Comunque vada a finire, l'azione della Sec contro Goldman Sachs è destinata a lasciare un segno profondo nel sistema finanziario globale. Il caso è molto più sottile dei tanti altri che hanno dimostrato come la crisi finanziaria sia stata determinata anche da frodi e falsi contabili di ogni tipo.

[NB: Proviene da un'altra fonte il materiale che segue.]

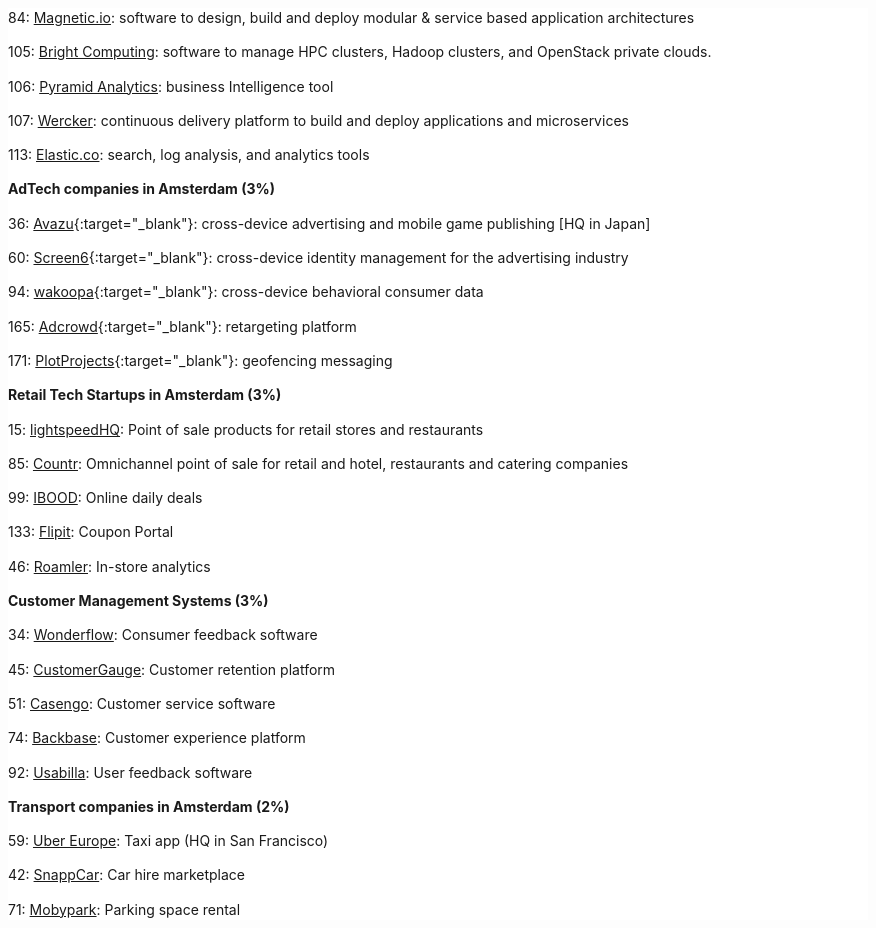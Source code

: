 84: [Magnetic.io][152]: software to design, build and deploy modular & service based application architectures

105: [Bright Computing][153]: software to manage HPC clusters, Hadoop clusters, and OpenStack private clouds. 

106: [Pyramid Analytics][154]: business Intelligence tool

107: [Wercker][155]: continuous delivery platform to build and deploy applications and microservices

113: [Elastic.co][156]: search, log analysis, and analytics tools 



**AdTech companies in Amsterdam (3%)**


36: [Avazu][81]{:target="_blank"}: cross-device advertising and mobile game publishing  [HQ in Japan]

60: [Screen6][82]{:target="_blank"}: cross-device identity management for the advertising industry 

94: [wakoopa][83]{:target="_blank"}: cross-device behavioral consumer data

165: [Adcrowd][84]{:target="_blank"}: retargeting platform

171: [PlotProjects][85]{:target="_blank"}: geofencing messaging


**Retail Tech Startups in Amsterdam (3%)**

 
15: [lightspeedHQ][31]: Point of sale products for retail stores and restaurants

85: [Countr][144]: Omnichannel point of sale for retail and hotel, restaurants and catering companies

99: [IBOOD][145]: Online daily deals

133: [Flipit][146]: Coupon Portal

46: [Roamler][147]: In-store analytics 


**Customer Management Systems (3%)**


34: [Wonderflow][243]: Consumer feedback software

45: [CustomerGauge][244]: Customer retention platform

51: [Casengo][245]: Customer service software

74: [Backbase][46]: Customer experience platform

92: [Usabilla][47]: User feedback software


**Transport companies in Amsterdam (2%)**


59: [Uber Europe][171]: Taxi app (HQ in San Francisco) 

42: [SnappCar][56]: Car hire marketplace

71: [Mobypark][172]: Parking space rental 


[1]: http://startup-ecosystem.compass.co/ser2015/ 
[3]: http://blog.honeypot.io/berlin-startup-map 
[5]: http://www.wired.co.uk/article/100-hottest-european-startups-2015-amsterdam 
[6]: http://diginomica.com/2016/03/23/salesforce-driving-into-europe-on-kroes-control/ 
[7]: https://www.startupdelta.org/ 
[8]: http://www.startupbootcamp.org/ 
[9]: http://www.startupbootcamp.org/accelerator/e-commerce-amsterdam/ 
[10]: http://www.hightechxl.com/ 
[11]: http://thenextweb.com/about/#gref 
[12]: http://foundedinholland.com/ 
[13]: http://www.dutchstartupdatabase.com/
[14]: https://www.elastic.co 
[15]: https://www.atlassian.com/ 
[16]: https://www.uber.com/
[17]: http://avazuinc.com/home/ 
[18]: https://yippie.nl/ 
[19]: https://houseofeinstein.nl/  
[20]: http://uk.businessinsider.com/adyen-fintech-unicorn-payments-facebook-airbnb-spotify-wired-money-2015-7?IR=T 
[21]: http://www.booking.com/ 
[22]: https://techcrunch.com/2012/11/08/priceline-com-acquires-kayak-for-1-8-billion/ 
[23]: https://www.wetransfer.com/ 
[24]: http://www.highlandeurope.com/ 
[25]: http://www.startupdaily.net/2015/02/wetransfer-may-just-raised-25-million-way-monetised-free-users-makes-startup-really-interesting/ 
[26]: https://quiver.net/
[27]: https://www.treatwell.de/ 
[28]: https://www.teslamotors.com/contact 
[29]: https://xebialabs.com/contact/  
[30]: https://next.ft.com/content/ede7b130-a54e-11e4-ad35-00144feab7de
[31]: http://www.tudelft.nl/en/ 
[33]: https://www.honeypot.io/?utm_source=amtechmap
[34]: http://www.collaborativeconsumption.com/2015/02/04/amsterdam-europes-first-sharing-city/
[35]: http://www.collaborativeconsumption.com/2013/09/24/study-the-consumer-potential-of-collaborative-consumption/ 
[36]: https://www.crowdyhouse.com 
[37]: https://www.greetz.nl/home 
[38]: https://www.3dhubs.com 
[39]: http://www.iamsterdam.com/en/business/startupamsterdam 
[40]: https://startupjuncture.com/ 
[41]: http://www.ef.de/epi/regions/europe/netherlands/ 
[42]: https://www.adyen.com/ 
[43]: http://www.iamsterdam.com/en/business/invest/business-news/fast-dutch-internet-speeds-a-boon-for-amsterdam 
[44]: https://startupjuncture.com/ 
[45]: http://www.dutchstartupdatabase.com/ 
[46]: https://techcrunch.com/2016/01/18/wahanda-treatwell/ 
[47]: https://usabilla.com/ 
[48]: https://www.favoroute.com/en/ 
[49]: http://www.maggy.nl/ 
[50]: https://fitmo.com/ 
[51]: https://virtuagym.com/ 
[52]: http://www.giveo2.com/ 
[53]: http://www.marko.rocks/ 
[54]: http://human.co/ 
[55]: https://foodzy.com/ 
[56]: https://www.snappcar.nl/ 
[57]: https://www.peerby.com/
[58]: https://www.tabster.nl/ 
[59]: http://2daysapp.nl/
[60]: https://pimmr.com/ 
[61]: http://capture-camera.com/ 
[62]: http://parkbee.com/nl 
[63]: https://www.efaqt.com/en/ 
[64]: http://www.myngle.com/ 
[65]: https://www.studocu.com/ 
[66]: https://www.studytube.nl/ 
[67]: https://www.nxchange.com/ 
[68]: https://www.leapfunder.com/ 
[69]: http://getbux.com/
[70]: https://www.adyen.com 
[71]: https://www.bunq.com/en/ 
[72]: http://musonisystem.com/ 
[73]: https://www.belastingbutler.nl/ 
[74]: https://www.knab.nl/ 
[75]: http://www.avangate.com/ 
[76]: http://bitfury.com/ 
[77]: https://www.srxp.com/ 
[78]: http://getyestap.com/ 
[79]: https://www.oneplanetcrowd.com/en 
[80]: https://www.moneybird.com/ 
[81]: http://avazuinc.com/home/ 
[82]: http://s6.io/ 
[83]: https://wakoopa.com/ 
[84]: https://www.adcrowd.com/en 
[85]: https://www.plotprojects.com/ 
[86]: http://www.addmywindow.nl/
[87]: https://cocoonapp.co/
[88]: https://harver.com/
[89]: http://www.l1nda.nl/nl/horeca/
[90]: https://dutchstartupjobs.com/
[91]: https://flexbook.nl/
[92]: https://www.grwo.co/contact
[93]: http://www.impraise.com/
[94]: https://www.jobado.nl/ 
[95]: https://www.clevergig.nl/
[96]: https://endouble.com/nl/
[97]: https://app.honeypot.io/
[98]: http://sowifi.com/
[99]: http://www.insided.com/ 
[100]: http://www.mediadistillery.tv/
[101]: https://www.layar.com/ 
[102]: http://press.twittercounter.com/en
[103]:  https://www.publitas.com/
[104]: http://www.adgoji.com/ 
[105]: http://zoomin.tv/video/
[106]: https://www.optimizely.com/ 
[107]: https://www.orteccommunications.com/ 
[108]: https://www.azavista.com/
[110]: https://autheos.com/
[111]: http://thecirqle.com/
[112]: https://www.spotzer.com/
[113]: http://doubledutch.me/
[114]: https://crobox.com/ 
[115]: http://relay42.com/ 
[116]: https://notifica.re/ 
[117]: https://bannerwise.nl/ 
[118]: https://www.mediamonks.com/work 
[119]: https://24sessions.com/www/ 
[120]: https://www.getsocial.im/ 
[121]: https://www.daisycon.com/nl/ 
[122]: https://www.zivver.com/nl/ 
[123]: https://www.findect.com/ 
[124]: http://www.avg.com/ww-en/homepage 
[125]: http://www.gemalto.com/ 
[126]: https://www.iwelcome.com/ 
[130]: https://kollekt.fm/welcome 
[131]: https://22tracks.com/ams/melkweg/79987 
[132]: https://songflow.com/ 
[133]: https://directlyfrom.nl/ 
[134]: http://www.thuisbezorgd.nl/ 
[136]: http://www.ace-venturelab.org/ 
[138]: https://www.yesdelft.nl/ 
[139]: http://www.earlydoc.com/en 
[140]: https://mdlinking.com/static/homepage.html 
[141]: http://www.forcare.nl/ 
[142]: http://www.speurders.nl/ 
[143]: https://www.lightspeedhq.nl/ 
[144]: https://www.countrhq.com 
[145]: https://www.ibood.com/nl/nl/ 
[146]: http://www.flipit.com/ 
[147]: http://www.roamler.nl/ 
[148]: http://framerjs.com/ 
[149]: http://www.collaborne.com/ 
[150]: https://www.atlassian.com/ 
[151]: http://www.cupenya.com/ 
[152]: http://magnetic.io/ 
[153]: http://www.brightcomputing.com/ 
[154]: http://pyramidanalytics.com/ 
[155]: http://wercker.com/ 
[156]: https://www.elastic.co/ 
[157]: https://xebialabs.com/ 
[158]: http://www2.agriplace.com/en/ 
[159]: https://zeef.com/ 
[160]: https://quiver.net/ 
[161]: https://www.wetransfer.com/ 
[162]: https://www.netflix.com 
[163]: https://www.pastbook.com/beautiful-photo-books/ 
[164]: http://www.funda.nl/ 
[165]: https://fuelup.co/ 
[166]: https://getstream.io/ 
[167]: https://www.mycujoo.tv/ 
[168]: http://www.lab4242.com/ 
[170]: https://www.minibrew.io/ 
[171]: https://www.uber.com/cities/amsterdam 
[172]: https://www.mobypark.com/en/parking-amsterdam 
[173]: https://www.tomtom.com/ 
[174]: https://www.werkspot.nl/ 
[175]: http://www.henq.nl/ 
[176]: http://peak.capital/
[177]: http://www.soestdijkcapital.nl/ 
[178]: http://www.hpegrowthcapital.com/ 
[179]: http://cyrte.com/#/home 
[180]: http://www.startgreen.nl/en/ 
[181]: http://www.avedoncapital.com/ 
[182]: http://www.doen.nl/ 
[183]: http://www.axivate.com/ 
[185]: http://www.hollandventure.com/ 
[186]: https://www.3dhubs.com/ 
[187]: https://printr.nl/ 
[188]: http://www.shapeways.com/
[189]: http://www.rockstart.com/ 
[190]: https://www.aimforthemoon.com/ 
[193]: http://www.radicalgraphics.nl/
[194]: http://www.spilgames.com/ 
[195]: http://hyvesgames.nl/ 
[196]: https://xebia.com/about-us
[197]: https://www.silk.co/product 
[198]: http://qz.com/483264/meet-the-woman-determined-to-turn-amsterdam-into-europes-silicon-valley/ 
[199]: https://www.ft.com/content/ede7b130-a54e-11e4-ad35-00144feab7de 
[200]: https://www.startupdelta.org/hubs 
[201]: https://www.coolblue.nl/ 
[202]: http://siliconcanals.nl/ 
[203]: http://www.sprout.nl/
[204]: http://fd.nl/
[205]: https://www.backbase.com/home 
[206]: https://www.deskbookers.com/en-gb/over-deskbookers 
[207]: http://www.booking.com/ 
[208]: https://bookerator.com 
[209]: https://company.ticketscript.com/nl/ 
[210]: https://www.aliveshoes.com/ 
[211]: https://legalloyd.com/ 
[212]: https://www.fairphone.com/ 
[213]: http://www.designbycraft.com/ 
[214]: http://www.bloomon.de/ 
[215]: http://www.deadvocatenwijzer.nl/ 
[216]: http://www.marktplaats.nl/ 
[217]: https://www.aceandtate.nl/ 
[220]: https://eu.rituals.com/de-de/home 
[221]: https://www.peecho.com/ 
[222]: https://www.scrapconnection.com/ 
[223]: http://www.catawiki.com/ 
[224]: https://www.thecloakroom.nl/en 
[225]: https://zazzy.co/ 
[226]: https://www.ticketswap.uk/ 
[227]: https://undeveloped.com/ 
[228]: https://www.accessart.co
[229]: https://www.fixico.nl 
[230]: http://www.pneusmart.com/ 
[231]: https://www.lightspeedhq.com 
[232]: http://www.looklive.com/ 
[233]: https://www.otrium.nl/ 
[234]: http://www.bdressed.at/ 
[235]: http://www.fashiolista.com/
[238]: http://www.b.amsterdam/ 
[239]: https://www.flexas.nl 
[240]: https://www.spacesworks.com/ 
[241]: http://tqams.com/ 
[242]: https://www.wework.com/locations/amsterdam 
[243]: http://www.wonderflow.co/ 
[244]: https://customergauge.com/ 
[245]: https://www.casengo.com/
[246]: https://www.schubergphilis.com/ 
[247]: https://www.globalinnovationindex.org/userfiles/file/reportpdf/GII-2015-v5.pdf 
[301]: https://travelbird.nl 
[302]: https://barqo.co/en 
[303]: http://www.findhotel.net/hotels 
[304]: https://www.treatwell.nl/ 
[305]: http://www.easytobook.com/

Gli esperti concordano nel dire che non sarà facile alla Sec provare l'esistenza di un comportamento fraudolento, ma già i fatti non controversi si prestano ad alcune considerazioni. In sintesi, il caso è apparentemente semplice: nel 2007 la grande banca di investimento ha confezionato un titolo strutturato (un Cdo) che rispondeva alle esigenze di un hedge fund che aveva previsto la crisi imminente e dunque puntava su una caduta del mercato immobiliare e dei titoli emessi a fronte dei mutui ipotecari. Successivamente, ha venduto i titoli senza esplicitare adeguatamente questa informazione. L'effetto netto è stato che Goldman ha incassato una commissione di 150 milioni di dollari (ma ha avuto anche una perdita perché non aveva perfettamente coperto la sua posizione), l'hedge fund ha guadagnato quasi un miliardo di dollari, mentre gli investitori, fra cui Abn Amro (oggi del gruppo britannico Rbs) e la tedesca Ikb hanno registrato perdite consistenti, che aggiunte alle altre hanno richiesto interventi di salvataggio dei rispettivi governi.

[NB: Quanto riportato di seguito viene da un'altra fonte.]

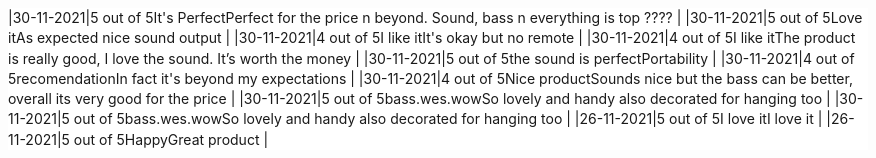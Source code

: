 |30-11-2021|5 out of 5It's PerfectPerfect for the price n beyond. Sound, bass n everything is top ????                                                                                                                                                                                                                                                                                                                                                                                                                   |
|30-11-2021|5 out of 5Love itAs expected nice sound output                                                                                                                                                                                                                                                                                                                                                                                                                                                               |
|30-11-2021|4 out of 5I like itIt's okay but no remote                                                                                                                                                                                                                                                                                                                                                                                                                                                                   |
|30-11-2021|4 out of 5I like itThe product is really good, I love the sound. It’s worth the money                                                                                                                                                                                                                                                                                                                                                                                                                        |
|30-11-2021|5 out of 5the sound is perfectPortability                                                                                                                                                                                                                                                                                                                                                                                                                                                                    |
|30-11-2021|4 out of 5recomendationIn fact it's beyond my expectations                                                                                                                                                                                                                                                                                                                                                                                                                                                   |
|30-11-2021|4 out of 5Nice productSounds nice but the bass can be better, overall its very good for the price                                                                                                                                                                                                                                                                                                                                                                                                            |
|30-11-2021|5 out of 5bass.wes.wowSo lovely and handy also decorated for hanging too                                                                                                                                                                                                                                                                                                                                                                                                                                     |
|30-11-2021|5 out of 5bass.wes.wowSo lovely and handy also decorated for hanging too                                                                                                                                                                                                                                                                                                                                                                                                                                     |
|26-11-2021|5 out of 5I love itI love it                                                                                                                                                                                                                                                                                                                                                                                                                                                                                 |
|26-11-2021|5 out of 5HappyGreat product                                                                                                                                                                                                                                                                                                                                                                                                                                                                                 |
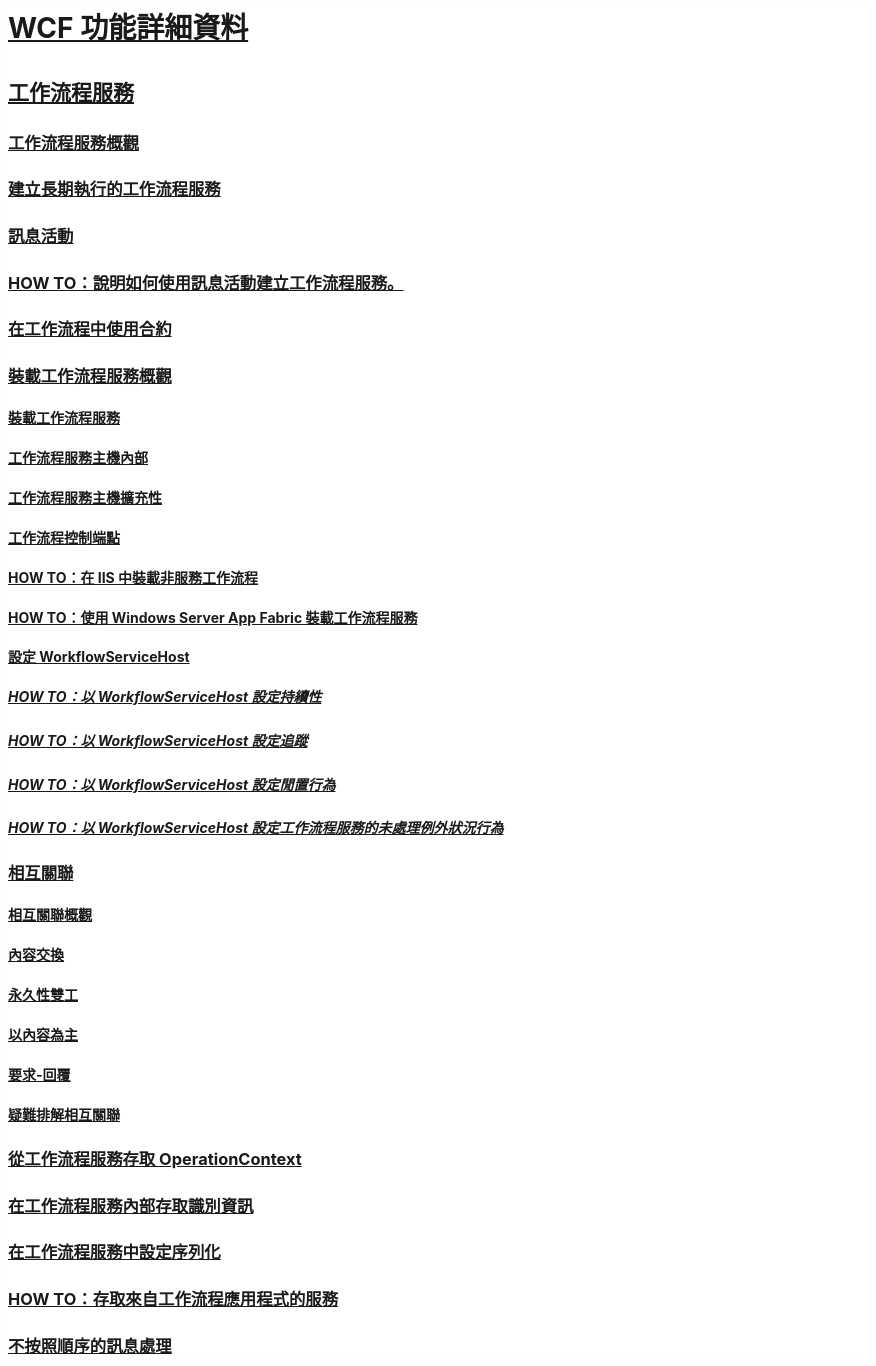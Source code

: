 # [WCF 功能詳細資料](index.md)
## [工作流程服務](workflow-services.md)
### [工作流程服務概觀](workflow-services-overview.md)
### [建立長期執行的工作流程服務](creating-a-long-running-workflow-service.md)
### [訊息活動](messaging-activities.md)
### [HOW TO：說明如何使用訊息活動建立工作流程服務。](how-to-create-a-workflow-service-with-messaging-activities.md)
### [在工作流程中使用合約](using-contracts-in-workflow.md)
### [裝載工作流程服務概觀](hosting-workflow-services-overview.md)
#### [裝載工作流程服務](hosting-workflow-services.md)
#### [工作流程服務主機內部](workflow-service-host-internals.md)
#### [工作流程服務主機擴充性](workflow-service-host-extensibility.md)
#### [工作流程控制端點](workflow-control-endpoint.md)
#### [HOW TO：在 IIS 中裝載非服務工作流程](how-to-host-a-non-service-workflow-in-iis.md)
#### [HOW TO：使用 Windows Server App Fabric 裝載工作流程服務](how-to-host-a-workflow-service-with-windows-server-app-fabric.md)
#### [設定 WorkflowServiceHost](configuring-workflowservicehost.md)
##### [HOW TO：以 WorkflowServiceHost 設定持續性](how-to-configure-persistence-with-workflowservicehost.md)
##### [HOW TO：以 WorkflowServiceHost 設定追蹤](how-to-configure-tracking-with-workflowservicehost.md)
##### [HOW TO：以 WorkflowServiceHost 設定閒置行為](how-to-configure-idle-behavior-with-workflowservicehost.md)
##### [HOW TO：以 WorkflowServiceHost 設定工作流程服務的未處理例外狀況行為](config-workflow-unhandled-exception-workflowservicehost.md)
### [相互關聯](correlation.md)
#### [相互關聯概觀](correlation-overview.md)
#### [內容交換](context-exchange-correlation.md)
#### [永久性雙工](durable-duplex-correlation.md)
#### [以內容為主](content-based-correlation.md)
#### [要求-回覆](request-reply-correlation.md)
#### [疑難排解相互關聯](troubleshooting-correlation.md)
### [從工作流程服務存取 OperationContext](accessing-operationcontext-from-a-workflow-service.md)
### [在工作流程服務內部存取識別資訊](accessing-identity-information-inside-a-workflow-service.md)
### [在工作流程服務中設定序列化](configuring-serialization-in-a-workflow-service.md)
### [HOW TO：存取來自工作流程應用程式的服務](how-to-access-a-service-from-a-workflow-application.md)
### [不按照順序的訊息處理](out-of-order-message-processing.md)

Goldman Sachs non solo nega di aver posto in essere comportamenti men che corretti (anche se ieri sono state difuse alcune e-mail che dimostrerebbero il contrario), ma sostiene di aver seguito prassi di mercato assolutamente comuni e consolidate. E proprio qui sta il punto. I titoli immessi sul mercato, come tutti quelli della finanza moderna, sono tanto rischiosi quanto complessi e avviluppano le banche di investimento che li confezionano in un intrico di conflitti di interesse senza soluzione. Tradizionalmente, e fino a non molti anni fa, le investment banks erano istituzioni fondamentalmente al servizio dei clienti, paesi sovrani e grandi imprese, per cui curavano le emissioni azionarie e obbligazionarie. Quel ramo di attività oggi fornisce una frazione dei profitti provenienti dall'attività di creazione di titoli strutturati e dal trading relativo (nel bilancio 2009 di Goldman Sachs, 1,3 miliardi di dollari contro 17,3).

Nel sistema finanziario di oggi, le banche di investimento si trovano in perenne conflitto con se stesse: Goldman Sachs aveva saggiamente deciso di uscire dal mercato immobiliare e non investiva quindi nei titoli che però continuava a confezionare. Fin qui nessun problema, se la strutturazione e la vendita di titoli così complessi non comportasse un rapporto diretto e quindi di consulenza con entrambe le parti delle transazioni. Sul piano giuridico, tutto si riduce a stabilire se Goldman Sachs doveva o no informare gli investitori che l'hedge fund che aveva richiesto la strutturazione del titolo aveva una posizione al ribasso. Una questione molto sottile, trattandosi di investitori qualificati e che darà origine a interminabili battaglie legali. Ma rimane la sgradevole constatazione di quanto possa essere labile il confine fra la correttezza e l'inganno in un mondo finanziario così complesso e capace di generare profitti tanto elevati, e soprattutto come sia difficile mantenere una posizione equilibrata fra due clienti che hanno interessi diametralmente opposti fra loro.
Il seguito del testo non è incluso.